Iterate through attribute values with minidom

1.4k Views Asked by At

I have some xml that looks like this:

<topic>
    <restrictions>
        <restriction id="US"/>
        <restriction id="CA"/>
        <restriction id="EU"/>
    </restrictions>
</topic>
<topic>
    <restrictions>
        <restriction id="JP"/>
        <restriction id="AU"/>
        <restriction id="EU"/>
        <restriction id="US"/>
    </restrictions>
</topic>

And different iterations with the same pattern. I'm already using minidom in my script to do some other things with the xml. For the example above I need to get as result the following:

[['US','CA','EU'],['JP','AU','EU','US']]

I have tried different iterations with the incorrect result. This is my code:

from xml.dom import minidom

xmldoc = minidom.parse(path_to_file)
itemlist = xmldoc.getElementsByTagName('restrictions')
itemlist2 = xmldoc.getElementsByTagName('restriction')


restrictions=[]

for x in itemlist:
    res=[]
    for s in itemlist2:
        res.append(s.attributes['id'].value)

    restrictions.append(res)

print(restrictions)

Can you please help me to get the iteration correctly? Any help is appreciated. Thanks!

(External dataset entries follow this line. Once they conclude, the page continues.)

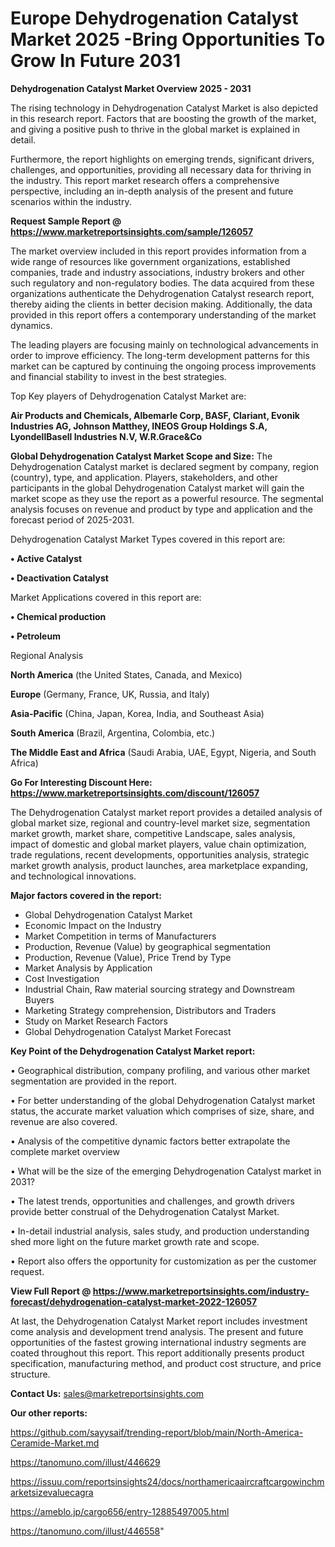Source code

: # Europe Dehydrogenation Catalyst Market 2025 -Bring Opportunities To Grow In Future 2031

<Strong> Dehydrogenation Catalyst Market Overview 2025 - 2031</strong>

The rising technology in Dehydrogenation Catalyst Market is also depicted in this research report. Factors that are boosting the growth of the market, and giving a positive push to thrive in the global market is explained in detail.

Furthermore, the report highlights on emerging trends, significant drivers, challenges, and opportunities, providing all necessary data for thriving in the industry. This report market research offers a comprehensive perspective, including an in-depth analysis of the present and future scenarios within the industry.

<strong>Request Sample Report @ <a href=https://www.marketreportsinsights.com/sample/126057>https://www.marketreportsinsights.com/sample/126057</a></strong>

The market overview included in this report provides information from a wide range of resources like government organizations, established companies, trade and industry associations, industry brokers and other such regulatory and non-regulatory bodies. The data acquired from these organizations authenticate the Dehydrogenation Catalyst research report, thereby aiding the clients in better decision making. Additionally, the data provided in this report offers a contemporary understanding of the market dynamics.

The leading players are focusing mainly on technological advancements in order to improve efficiency. The long-term development patterns for this market can be captured by continuing the ongoing process improvements and financial stability to invest in the best strategies.

Top Key players of Dehydrogenation Catalyst Market are:

<strong>Air Products and Chemicals, Albemarle Corp, BASF, Clariant, Evonik Industries AG, Johnson Matthey, INEOS Group Holdings S.A, LyondellBasell Industries N.V, W.R.Grace&Co</strong>

<strong><b>Global Dehydrogenation Catalyst Market Scope and Size:</b></strong>
The Dehydrogenation Catalyst market is declared segment by company, region (country), type, and application. Players, stakeholders, and other participants in the global Dehydrogenation Catalyst market will gain the market scope as they use the report as a powerful resource. The segmental analysis focuses on revenue and product by type and application and the forecast period of 2025-2031.

Dehydrogenation Catalyst Market Types covered in this report are:

<strong>• Active Catalyst

• Deactivation Catalyst</strong>

Market Applications covered in this report are:

<strong>• Chemical production

• Petroleum</strong> 

Regional Analysis

<strong>North America</strong> (the United States, Canada, and Mexico)

<strong>Europe</strong> (Germany, France, UK, Russia, and Italy)

<strong>Asia-Pacific</strong> (China, Japan, Korea, India, and Southeast Asia)

<strong>South America</strong> (Brazil, Argentina, Colombia, etc.)

<strong>The Middle East and Africa</strong> (Saudi Arabia, UAE, Egypt, Nigeria, and South Africa)

<strong>Go For Interesting Discount Here: <a href=https://www.marketreportsinsights.com/discount/126057>https://www.marketreportsinsights.com/discount/126057</a></strong>

The Dehydrogenation Catalyst market report provides a detailed analysis of global market size, regional and country-level market size, segmentation market growth, market share, competitive Landscape, sales analysis, impact of domestic and global market players, value chain optimization, trade regulations, recent developments, opportunities analysis, strategic market growth analysis, product launches, area marketplace expanding, and technological innovations.

<strong><b>Major factors covered in the report:</b></strong>
<ul>
  <li>Global Dehydrogenation Catalyst Market </li>
  <li>Economic Impact on the Industry</li>
  <li>Market Competition in terms of Manufacturers</li>
  <li>Production, Revenue (Value) by geographical segmentation</li>
  <li>Production, Revenue (Value), Price Trend by Type</li>
  <li>Market Analysis by Application</li>
  <li>Cost Investigation</li>
  <li>Industrial Chain, Raw material sourcing strategy and Downstream Buyers</li>
  <li>Marketing Strategy comprehension, Distributors and Traders</li>
  <li>Study on Market Research Factors</li>
  <li>Global Dehydrogenation Catalyst Market Forecast</li>
</ul>

<strong><b>Key Point of the Dehydrogenation Catalyst Market report:</b></strong>

• Geographical distribution, company profiling, and various other market segmentation are provided in the report.

• For better understanding of the global Dehydrogenation Catalyst market status, the accurate market valuation which comprises of size, share, and revenue are also covered.

• Analysis of the competitive dynamic factors better extrapolate the complete market overview

• What will be the size of the emerging Dehydrogenation Catalyst market in 2031?

• The latest trends, opportunities and challenges, and growth drivers provide better construal of the Dehydrogenation Catalyst Market.

• In-detail industrial analysis, sales study, and production understanding shed more light on the future market growth rate and scope.

• Report also offers the opportunity for customization as per the customer request.

<strong><b>View Full Report @ <a href=https://www.marketreportsinsights.com/industry-forecast/dehydrogenation-catalyst-market-2022-126057>https://www.marketreportsinsights.com/industry-forecast/dehydrogenation-catalyst-market-2022-126057</a></b></strong>


At last, the Dehydrogenation Catalyst Market report includes investment come analysis and development trend analysis. The present and future opportunities of the fastest growing international industry segments are coated throughout this report. This report additionally presents product specification, manufacturing method, and product cost structure, and price structure.

<strong>Contact Us:</strong>
sales@marketreportsinsights.com

<strong>Our other reports:</strong>

<a href=https://github.com/sayysaif/trending-report/blob/main/North-America-Ceramide-Market.md>https://github.com/sayysaif/trending-report/blob/main/North-America-Ceramide-Market.md</a>

<a href=https://tanomuno.com/illust/446629>https://tanomuno.com/illust/446629</a>

<a href=https://issuu.com/reportsinsights24/docs/northamericaaircraftcargowinchmarketsizevaluecagra>https://issuu.com/reportsinsights24/docs/northamericaaircraftcargowinchmarketsizevaluecagra</a>

<a href=https://ameblo.jp/cargo656/entry-12885497005.html>https://ameblo.jp/cargo656/entry-12885497005.html</a>

<a href=https://tanomuno.com/illust/446558>https://tanomuno.com/illust/446558</a>"
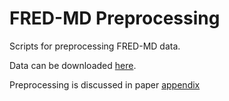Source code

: # FRED-MD Preprocessing

Scripts for preprocessing FRED-MD data. 

Data can be downloaded [here](https://research.stlouisfed.org/econ/mccracken/fred-databases/).

Preprocessing is discussed in paper [appendix](https://s3.amazonaws.com/files.fred.stlouisfed.org/fred-md/Appendix_Tables_Update.pdf)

EDIT: Just realized something else might happen that I need to account for just in case. It can also happen that a topic element does not have a element at all, and when that happens, the value appended to the list should be just 0. What is an easy way to make that condition?

1

There are 1 best solutions below

3
longhua On BEST ANSWER

getElementsByTagName returns all elements with the corresponding tag name. So itemlist2 contains all restriction notes in the XML. In your code, it will add all these nodes ['US','CA','EU','JP','AU','EU','US'] for each restrictions node. So you should try to get restriction nodes for each restrictions node separately in the loop.

from xml.dom import minidom

xmldoc = minidom.parse(path_to_file)
restrictions=[]
topic_nodes = xmldoc.getElementsByTagName('topic')
for topic_node in topic_nodes:
  restrictions_nodes = topic_node.getElementsByTagName('restrictions')
  if not restrictions_nodes:
      restrictions.append(0)
      continue

  result = []
  for restrictions_node in restrictions_nodes:
      restriction_nodes = restrictions_node.getElementsByTagName('restriction')
      for restriction_node in restriction_nodes:
          result.append(restriction_node.attributes['id'].value)

  restrictions.append(result)

print(restrictions)